We will now describe the workflow of XD with CPs, organized in 12 steps (The XD iterative workflow).
Task 1. Get into the project context. A group of designer and a group of domain experts (or costumer representative) identify together an overview of the problem, its scope, and initial terminology. The result of this task is a collaborative environment where domain experts and designers will share documentation and argument about modelling issues.
Task 2. Collect requirement stories. The costumer is invited to write stories, possibly from real, documented scenarios, that samples the typical facts that should be stored in the resulting ontology. A story should includes the story's title, a list of other stories which it depends on, a description in natural language, and a priority value assigned by the designers based on the interaction with the costumer. Stories can be added by costumer/domain expert during the whole project life cycle.
Task 3. Select a story that has not been treated yet. Each pair of designers selects a story that will be the focus of their work for the next iteration.

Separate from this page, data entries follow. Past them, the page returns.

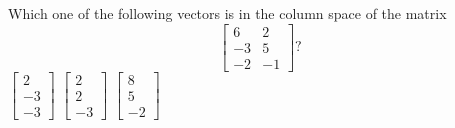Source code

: \begin{activity}
Which one of the following vectors is in the column space of the matrix
\begin{equation*}
\begin{bmatrix} 6 &  2
\\  -3 &  5
\\  -2 & -1 \end{bmatrix}?
\end{equation*}
{\(\begin{bmatrix} 2\\-3\\-3 \end{bmatrix}\)}
{\(\begin{bmatrix} 2\\2\\-3 \end{bmatrix}\)}
{\(\begin{bmatrix} 8\\5\\-2 \end{bmatrix}\)}
\end{activity}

Task 4. Transform the story into CQs. The pair process the story and from it derive a set of CQs. In order to do that, designers could involve the costumer for having feedback/clarifications. First the story is split into simple sentences, meaning that complex example sentences may be broken up into shorter sentences to increase clarity. The sentences are abstracted so that they describe a class of facts instead of a specific one. Additionally, contextual statements can be derived from the discussion with the costumer/domain expert.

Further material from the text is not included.